39.      Compte tenu de ce qui précède, la compatibilité d’une réglementation nationale telle que (une partie de) la section 2.2 de l’instruction du ministère des Impôts relative à la TVA sur la vente de nouveaux bâtiments et de terrains à bâtir (ci-après la « section 2.2 ») paraît problématique.

40.      De manière générale, la règle établie à la section 2.2 semble refléter l’approche décrite ci-dessus : par défaut, « [l]a livraison de bâtiments et du terrain y attenant n’est pas soumise à la TVA lorsqu’il ne s’agit pas de nouveaux bâtiments ». De plus, la règle prévoit par ailleurs que, dans des cas généraux (autres), « l’intention de l’acheteur ne saurait revêtir une importance décisive aux fins de l’appréciation du point de savoir s’il y a livraison d’un terrain à bâtir », un certain nombre de critères (objectifs) devant être pris en considération dans le cadre de cette appréciation.

41.      Toutefois, une catégorie spécifique a également été insérée à la section 2.2, qui précise que « [s]’il est convenu que le bâtiment sera démoli par le vendeur ou s’il ressort du contrat de vente que les bâtiments sont acquis en vue de leur démolition par l’acheteur, il s’agit de la vente d’un terrain à bâtir ».

42.      Cette règle nationale spécifique (ou, plus précisément, cette exception spécifique à la règle nationale générale) semble s’écarter des principes du droit de la TVA qui ont été illustrés ci-dessus à deux égards importants. En premier lieu, le point de savoir si une opération est soumise à la TVA ne dépend pas, selon la section 2.2, de la situation au moment où l’opération est effectuée, mais d’événements qui sont censés se produire dans le futur (l’élément temporel). En second lieu, l’intention des parties, déclarée dans le contrat, devient l’élément décisif dans le cadre de l’appréciation, tandis qu’aucune des caractéristiques objectives de l’opération en cause ne sera prise en compte (la nature de l’appréciation).

43.      À mon sens, l’application d’une réglementation nationale telle que cette partie de la section 2.2 est susceptible de déboucher sur des appréciations erronées en ce qui concerne des opérations telles que celles qui sont en cause au principal. Une analyse plus approfondie des opérations en cause au principal illustrera peut-être plus clairement pourquoi il convient, selon moi, de répondre par la négative à la question posée.

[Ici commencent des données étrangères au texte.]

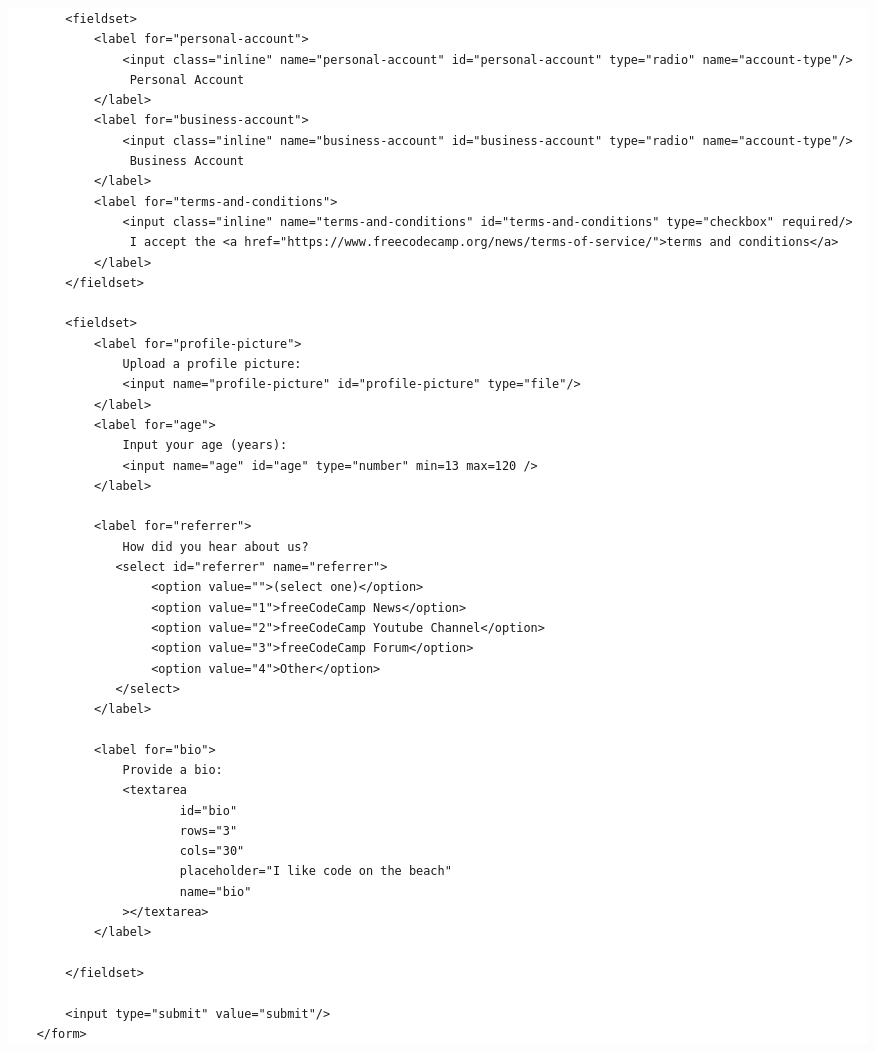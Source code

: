             <fieldset>
                <label for="personal-account">
                    <input class="inline" name="personal-account" id="personal-account" type="radio" name="account-type"/>
                     Personal Account
                </label>
                <label for="business-account">
                    <input class="inline" name="business-account" id="business-account" type="radio" name="account-type"/>
                     Business Account
                </label>
                <label for="terms-and-conditions">
                    <input class="inline" name="terms-and-conditions" id="terms-and-conditions" type="checkbox" required/>
                     I accept the <a href="https://www.freecodecamp.org/news/terms-of-service/">terms and conditions</a>
                </label>
            </fieldset>

            <fieldset>
                <label for="profile-picture">
                    Upload a profile picture:
                    <input name="profile-picture" id="profile-picture" type="file"/>
                </label>
                <label for="age">
                    Input your age (years):
                    <input name="age" id="age" type="number" min=13 max=120 />
                </label>
                
                <label for="referrer">
                    How did you hear about us? 
                   <select id="referrer" name="referrer">
                        <option value="">(select one)</option>
                        <option value="1">freeCodeCamp News</option>
                        <option value="2">freeCodeCamp Youtube Channel</option>
                        <option value="3">freeCodeCamp Forum</option>
                        <option value="4">Other</option>
                   </select>
                </label>

                <label for="bio">
                    Provide a bio:
                    <textarea 
                            id="bio" 
                            rows="3" 
                            cols="30"
                            placeholder="I like code on the beach"
                            name="bio"
                    ></textarea>
                </label>

            </fieldset>

            <input type="submit" value="submit"/>
        </form>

C.      La première vente du bien en cause

44.      Par la première opération, KPC a acheté au Port d’Odense le bien en cause, consistant en une parcelle de terrain qui était presque entièrement occupée par un entrepôt. Au moment de la vente, cet entrepôt était intact, pleinement opérationnel et, selon l’administration fiscale danoise, évalué à 814 000 DKK.

45.      Par conséquent, lorsqu’elle est examinée en fonction de ses caractéristiques objectives, cette opération semble relever parfaitement de la catégorie visée à l’article 135, paragraphe 1, sous j), de la directive TVA : « les livraisons de bâtiments ou d’une fraction de bâtiment et du sol y attenant ».

46.      Toutefois, le gouvernement danois fait valoir qu’une telle conclusion méconnaîtrait, à tort, la véritable finalité de l’opération. L’intention des parties – exprimée dans le contrat – était indéniablement de transférer la propriété d’une parcelle de terrain sur laquelle un nouveau bâtiment devait être construit à une date ultérieure. Il est constant entre les parties qu’une construction ne pouvait pas être érigée sans démolir préalablement l’entrepôt. Selon les plans approuvés par la municipalité d’Odense, seule une portion très limitée de ce bâtiment (une partie du pignon est) devait être incorporée dans le nouveau bâtiment.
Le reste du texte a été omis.